# SS report 4-25 2cool fish fry



## shadslinger (Aug 21, 2005)

The fishing trip got rained out today, actually the lightening was really bad and kept me from taking out Brent, and, Cross, his son. 


So later on Susan and I went to the something bi annual 2cool fish fry.
I am not sure, but about six years ago we started having a 2cool fish fry in the spring and fall.
The first one was at the state park and we filled up the hall there, and had a bunch of folks. For a while it was a big production, but now it has gotten down to a loyal following of regular attendees.

That bunch was there today with a couple of new recruits, that I believe will keep coming. Anyway, it was a 2cool hall of fame role call with WhiteBassFisher, Reel Time, Fishon21, dbullard, Lucky D, Kickapoo Duke, RAMROD1, LX22F/C, Whackmaster, part of 3StoogesFishing, jacen, Jimmy Blue, richk*,troutsnots, dj77360.
And of course a bunch of wives and kids and friends and neighbors.

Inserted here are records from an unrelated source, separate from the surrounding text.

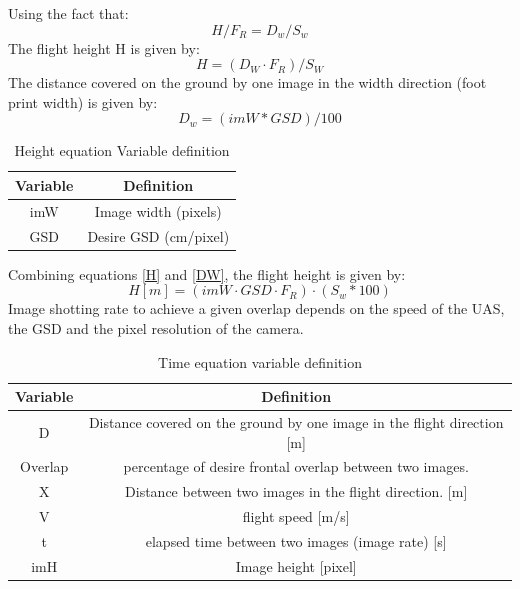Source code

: Using the fact that:
\begin{equation}
H/F_{R} = D_{w}/S_{w}
\end{equation}
The flight height H is given by:
\begin{equation}
H = (D_{W}\cdot F_{R})/S_{W}
\label{H}
\end{equation}
The distance covered on the ground by one image in the width direction (foot print width) is given by:
\begin{equation}
D_{w}=(imW*GSD)/100
\label{DW}
\end{equation}
\begin{table}[H]
\centering
\begin{tabular}{|c|c|}
\hline
\textbf{Variable} & \textbf{Definition}   \\ \hline
imW              & Image width (pixels)  \\ \hline
GSD               & Desire GSD (cm/pixel) \\ \hline
\end{tabular}
\caption{Height equation Variable definition}
\end{table}
Combining equations \ref{H} and \ref{DW}, the flight height is given by:
\begin{equation}
H[m]=(imW\cdot GSD \cdot F_{R})\cdot (S_{w}*100)
\end{equation}
Image shotting rate to achieve a given overlap depends on the speed of the UAS, the GSD and the pixel resolution of the camera.
\begin{table}[H]
\centering
\begin{tabular}{|c|c|}
\hline
Variable & Definition                                                                  \\ \hline
D        & Distance covered on the ground by one image in the flight direction {[}m{]} \\ \hline
Overlap  & percentage of desire frontal overlap between two images.                    \\ \hline
X        & Distance between two images in the flight direction. {[}m{]}                \\ \hline
V        & flight speed {[}m/s{]}                                                      \\ \hline
t        & elapsed time between two images (image rate) {[}s{]}                        \\ \hline
imH      & Image height {[}pixel{]}                                                    \\ \hline
\end{tabular}
\caption{Time equation variable definition}
\end{table}
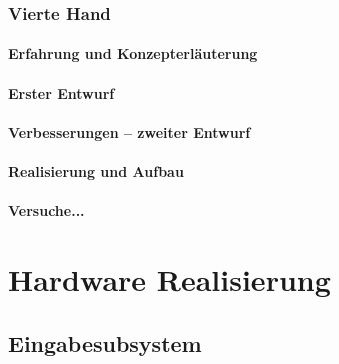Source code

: \documentclass[titlepage,12pt,twoside]{article}
\begin{document}
\subsubsection{Vierte Hand}
\paragraph{Erfahrung und Konzepterläuterung}
\hfill \break
\hfill \break

\paragraph{Erster Entwurf}
\hfill \break
\hfill \break

\paragraph{Verbesserungen – zweiter Entwurf}
\hfill \break
\hfill \break

\paragraph{Realisierung und Aufbau}
\hfill \break
\hfill \break

\paragraph{Versuche...}
\hfill \break
\hfill \break


\section{Hardware Realisierung}

\subsection{Eingabesubsystem}
\end{document}
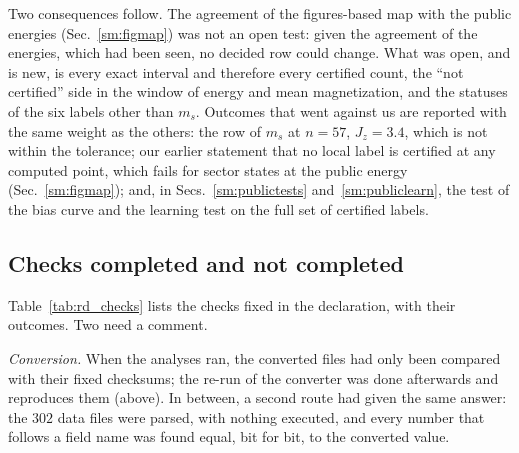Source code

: \documentclass[aps,prx,onecolumn,10pt,nofootinbib,longbibliography,floatfix]{revtex4-2}
\theoremstyle{remark}
\newcommand{\Jz}{J_z}
\newcommand{\ms}{m_s}
\begin{document}
Two consequences follow. The agreement of the figures-based map with the public energies
(Sec.~\ref{sm:figmap}) was not an open test: given the agreement of the energies, which had been seen, no decided
row could change. What was open, and is new, is every exact interval and therefore every certified count, the
``not certified'' side in the window of energy and mean magnetization, and the statuses of the six labels other
than $\ms$. Outcomes that went against us are reported with the same weight as the others: the row of $\ms$ at
$n=57$, $\Jz=3.4$, which is not within the tolerance; our earlier statement that no local label is certified at any computed
point, which fails for sector states at the public energy (Sec.~\ref{sm:figmap}); and, in
Secs.~\ref{sm:publictests} and~\ref{sm:publiclearn}, the test of the bias curve and the learning test on the full
set of certified labels.

\subsection{Checks completed and not completed}
\label{sm:public_checks}
Table~\ref{tab:rd_checks} lists the checks fixed in the declaration, with their outcomes. Two need a comment.

\emph{Conversion.} When the analyses ran, the converted files had only been compared with their fixed checksums; the
re-run of the converter was done afterwards and reproduces them (above). In between, a second route had given the
same answer: the $302$ data files were parsed, with nothing executed, and every number that follows a field name %
was found equal, bit for bit, to the converted value.
\end{document}
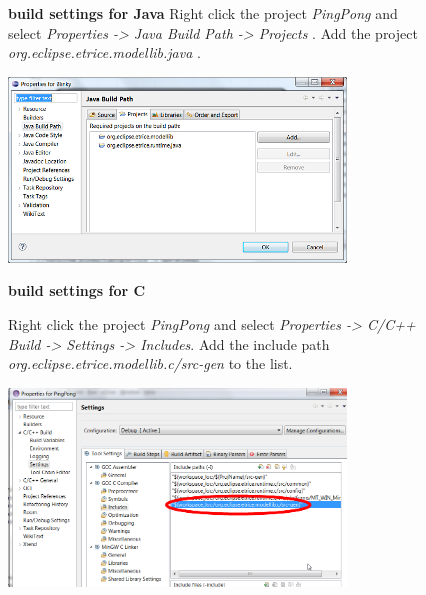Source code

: \begin{figure}[ht]
\begin{minipage}[t]{0.50\linewidth}
\begin{mdframed}
	\textbf{build settings for Java}
	\newline
Right click the project \textit{PingPong} and select \emph{Properties -> Java Build Path -> Projects} . Add the project \emph{org.eclipse.etrice.modellib.java} .
  
\includegraphics[width=0.8\textwidth]{images/020-Blinky16.png}

\end{mdframed}
\end{minipage}
\hspace{0.1cm}
\begin{minipage}[t]{0.50\linewidth}
\begin{mdframed}
	\textbf{build settings for C}
	\newline

Right click the project \textit{PingPong} and select \emph{Properties -> C/C++ Build -> Settings -> Includes}. Add the include path \emph{org.eclipse.etrice.modellib.c/src-gen} to the list.

\includegraphics[width=0.8\textwidth]{images/017-06-Settings-for-C-Includes.png}


\end{mdframed}
\end{minipage}
\end{figure}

Everybody pitched in and made for a good time. Of course Duke and Crystal put up the real effort hosting the event twice a year.
Robert, Grady, and others, including the most infamous non-member member, BBJim,cooking fish. 
And the troutsnouts whupping up special hushpuppies, Reel Time did bring some terrific nannerpudding, and I don't think she made it.
It was a real good time!

It was a great time with perfect weather for eating out doors in the shade at The Sheriff's house.
I bet nobody takes any pictures anymore we have been having this for so long.
So Matt could say we didn't really have it, but he wasn't there 
:walkingsm


----------



## Whitebassfisher (May 4, 2007)

I am too much of a carnivore to live on those hushpuppies, but I hurt myself trying today.

All the food was really good, and the company even better.

I want to especially thank Duke and Crystal for hosting the event. I really enjoyed today.

It is worth mentioning in case some aren't aware that Duke is a realtor in the lake area, a fine place to buy property and have neighbors like I visited with today.


----------



## lx22f/c (Jun 19, 2009)

I sure had a good time today. Another Big Thanks to Duke and Crystal. 
Shadslinger supplied with plenty of great fish to fry up.  Thanks for helping cook the fish Grady you where a big help. Thanks to Ramrod for the help on prepping. ( you did forget to leave me the gps for the SSFH. Lol
It was a good time with good friends and thanks to all that came out.
Robert


----------



## 3StoogesFishing (May 4, 2010)

Thank you to all of you that put on one hell of a good time and it was nice meeting some new friends I look forward to fishing with and next to each and everyone of you. Thank you to Donald and Terry it was good to put a face with a name. even though I did not stay long I enjoyed talking to you all. Carol it was nice seeing you again. Wish Sunbeam would of made it but I know he was there in spirit. Hope you all the best on the water and Hope the fishing gods bless you all.


----------



## dbullard (Feb 13, 2008)

Very enjoyable time and good eats.


----------



## markbrumbaugh (Jul 13, 2010)

One of these days....I'll make it. Hope all had a great time!


----------



## jacen (Mar 29, 2012)

We stoped by the fish fry met some very nice people my girls loved the bannanna pudding and told me she gave them the recipe so y'all know what's in the near future . Girls went on to win 11 to 3 then we loaded the boat went to state park launched seen Bruce he hade his limit so we ran out and caught a few we thru them back nice 14" now made it back to the house for a good hot shower . Again I was glade to met some good folks and hope to met more in the future


----------



## Reel Time (Oct 6, 2009)

It was great seeing everyone! Thanks Duke and Crystal for your kind hospitality. Loy, my friend Beth made the banana pudding. I have the recipe if anyone wants it. A good time was had by all. There were a few missing that will remain nameless because you know who you are. We did miss you though. See you on the water or on the fall.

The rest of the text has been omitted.